1940s Yearbook Photo Subjects Are Over It


It's yearbook photo time! Time to flash that smile!



Or not.

Okay, I get it. The early 40's were rough. What with Polio, World War II, and the amount of curlers girls were expected to sleep on every night being, well, quite extraordinary, I can see why a person might not choose to look chipper in their photo.


There really was a lot going on!


I, myself, look quite frightful in my 8th grade yearbook picture, because I was desperately trying to take a photo without my eyes being closed. Maybe keeping the eyes open was on these folks' minds, too. 

Or maybe it was something else. 

I mean, maybe these people were just... over it.


Lunch Lady Henrietta Waldendorf knows what "The Children" have been saying about her tuna casserole, and she's over it.



Don't be fooled by Herbert Hillerman's Mona Lisa Smile. He's over it.



Gregory Goyleston has spent 6 years as an underappreciated sidekick to more popular folks, and he's over it.



Arthur Coolidge is over it, and he wonders why you're not as well.



Edith Wilkins is over it, but her curls still have a few hours left.



Maude Treehorn has mysteriously appeared in every single edition of the school yearbook since 1899, even though she died in a tragic horse-and-buggy accident that very same year. 

Her expression would suggest she is over it.



Susie Billings is smiling on the outside, but on the inside, she's over it.



Mara Rooneyman is over a lot of things, "it" being one of them.



Rupert D. Miller doesn't care whether you think he's over it or not. But he is... he so totally is.



Mrs. MacPherson is over your library books all being morbidly overdue, you wretched minion.



Mr. Howell is over you, you slacker.



Teddy Hopkins is living in the wrong decade, and he's over it.



Percival MacGraw can read your thoughts. But can you read his? Sure you can. He's thinking, I'm over it, of course. 

Or is he?



Kathandra Zellers slept on 400 pin curlers last night, and she's over it.



Charlotte Lucaston slept on exactly 3 (enormous) pin curlers last night, and words cannot express how over it she is.



Gladys Burton died while taking this picture. 



School secretary Mrs. Lehman knows where you live. Don't be fooled by that smile. In fact, run while you still can.

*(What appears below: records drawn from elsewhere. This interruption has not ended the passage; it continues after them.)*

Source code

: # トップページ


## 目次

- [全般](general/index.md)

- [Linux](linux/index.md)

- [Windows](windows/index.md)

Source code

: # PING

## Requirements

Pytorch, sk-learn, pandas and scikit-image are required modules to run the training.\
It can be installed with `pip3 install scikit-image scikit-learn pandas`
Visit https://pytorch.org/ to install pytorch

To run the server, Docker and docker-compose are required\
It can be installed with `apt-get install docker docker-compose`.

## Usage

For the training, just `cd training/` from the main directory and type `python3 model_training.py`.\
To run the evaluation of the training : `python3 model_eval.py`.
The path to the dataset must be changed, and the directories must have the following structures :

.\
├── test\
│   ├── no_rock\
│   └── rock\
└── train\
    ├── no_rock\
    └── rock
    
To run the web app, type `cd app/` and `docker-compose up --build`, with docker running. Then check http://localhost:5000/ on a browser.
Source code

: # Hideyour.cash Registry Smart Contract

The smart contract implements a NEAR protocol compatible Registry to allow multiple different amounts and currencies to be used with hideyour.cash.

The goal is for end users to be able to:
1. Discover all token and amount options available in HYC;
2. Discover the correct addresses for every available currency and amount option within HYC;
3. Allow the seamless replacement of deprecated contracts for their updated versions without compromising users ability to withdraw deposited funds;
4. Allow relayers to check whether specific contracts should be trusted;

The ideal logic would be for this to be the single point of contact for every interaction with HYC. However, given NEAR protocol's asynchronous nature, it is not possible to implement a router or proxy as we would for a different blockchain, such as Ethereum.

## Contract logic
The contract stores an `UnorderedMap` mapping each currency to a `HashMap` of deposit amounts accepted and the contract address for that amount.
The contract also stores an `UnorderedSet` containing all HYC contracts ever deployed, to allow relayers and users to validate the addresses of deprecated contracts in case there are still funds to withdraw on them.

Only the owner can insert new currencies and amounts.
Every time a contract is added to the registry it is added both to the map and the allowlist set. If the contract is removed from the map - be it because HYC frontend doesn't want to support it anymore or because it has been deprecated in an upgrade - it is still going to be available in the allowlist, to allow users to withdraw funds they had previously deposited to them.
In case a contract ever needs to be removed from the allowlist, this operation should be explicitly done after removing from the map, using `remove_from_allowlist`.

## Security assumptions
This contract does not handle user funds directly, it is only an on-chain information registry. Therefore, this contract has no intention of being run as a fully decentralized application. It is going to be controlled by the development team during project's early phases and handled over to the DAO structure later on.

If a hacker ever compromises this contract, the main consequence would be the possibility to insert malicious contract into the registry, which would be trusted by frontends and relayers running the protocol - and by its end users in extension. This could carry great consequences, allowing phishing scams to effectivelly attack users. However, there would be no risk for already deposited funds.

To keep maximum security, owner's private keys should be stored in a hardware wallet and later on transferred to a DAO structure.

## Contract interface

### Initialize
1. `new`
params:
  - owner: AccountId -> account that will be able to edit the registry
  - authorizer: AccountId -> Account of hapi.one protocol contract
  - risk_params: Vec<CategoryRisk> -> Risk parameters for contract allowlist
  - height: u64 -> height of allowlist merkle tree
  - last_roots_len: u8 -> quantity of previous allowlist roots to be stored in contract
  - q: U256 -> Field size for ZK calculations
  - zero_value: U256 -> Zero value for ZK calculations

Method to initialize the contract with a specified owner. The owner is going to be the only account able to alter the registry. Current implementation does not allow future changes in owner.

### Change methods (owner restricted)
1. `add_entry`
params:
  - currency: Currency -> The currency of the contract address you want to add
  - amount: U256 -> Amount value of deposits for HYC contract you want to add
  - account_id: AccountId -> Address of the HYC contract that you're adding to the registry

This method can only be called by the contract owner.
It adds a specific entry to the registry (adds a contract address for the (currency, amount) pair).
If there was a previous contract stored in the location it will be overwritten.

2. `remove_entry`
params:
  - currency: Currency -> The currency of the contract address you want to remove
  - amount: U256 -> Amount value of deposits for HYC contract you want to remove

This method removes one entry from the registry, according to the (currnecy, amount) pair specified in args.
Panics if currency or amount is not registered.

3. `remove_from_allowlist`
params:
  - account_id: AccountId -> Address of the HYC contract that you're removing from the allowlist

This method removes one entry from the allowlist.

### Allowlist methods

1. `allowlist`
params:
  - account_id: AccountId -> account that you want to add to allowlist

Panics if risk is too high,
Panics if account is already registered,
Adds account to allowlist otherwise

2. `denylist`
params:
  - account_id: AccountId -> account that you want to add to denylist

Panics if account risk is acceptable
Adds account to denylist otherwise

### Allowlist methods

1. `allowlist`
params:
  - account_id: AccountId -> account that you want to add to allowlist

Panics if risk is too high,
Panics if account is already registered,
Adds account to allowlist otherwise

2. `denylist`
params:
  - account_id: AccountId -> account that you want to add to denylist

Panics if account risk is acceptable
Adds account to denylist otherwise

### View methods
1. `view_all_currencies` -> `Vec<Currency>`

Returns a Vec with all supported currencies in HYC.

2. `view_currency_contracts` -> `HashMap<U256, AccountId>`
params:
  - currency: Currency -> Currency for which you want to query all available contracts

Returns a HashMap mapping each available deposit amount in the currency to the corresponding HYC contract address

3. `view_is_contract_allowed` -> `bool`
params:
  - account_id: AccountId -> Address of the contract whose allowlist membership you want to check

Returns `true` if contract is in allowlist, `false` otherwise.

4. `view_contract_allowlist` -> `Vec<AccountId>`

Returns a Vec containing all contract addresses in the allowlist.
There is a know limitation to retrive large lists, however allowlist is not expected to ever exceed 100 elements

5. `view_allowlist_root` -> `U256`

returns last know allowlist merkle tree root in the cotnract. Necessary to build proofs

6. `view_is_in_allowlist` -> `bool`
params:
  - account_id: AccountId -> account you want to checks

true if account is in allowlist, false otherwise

This photograph was taken on the second day of school, but math teacher Mrs. Greene is already so entirely over it. 

(ONLY 189 DAYS LEFT TILL SUMMER VACATION, MRS. GREENE! YOU CAN DO IT!)



Miss Elder and Miss Ingalls are extremely over people thinking that they're twins.



Laura Linney's grandmother is asking herself, Am I over it?

Long after the photo is taken, she will decide, Yes. Yes I am.



Kathy Newman is over it. 

And you.



At the very least, future serial killer Morton Hatfield's emergent horn is over it.



"Srsly? Can you not see I'm over it?" asks Bettie Jones.



"Just take the picture," Carole Thornberry silently begs.



Christian Baleregard II is over it.



Mr. Gleason may be over it, but his hair is ready to party.



Sister Marie Sinclair is over your unrelenting sin-filled ways, you heathen.



Is Thomas Widdleton III over it?

Yeah, I dunno... this one's iffy.

Wait! I just got confirmation. He's over it.


And last but not least....


You know, I think Gertie Hoss might actually be enjoying herself, here!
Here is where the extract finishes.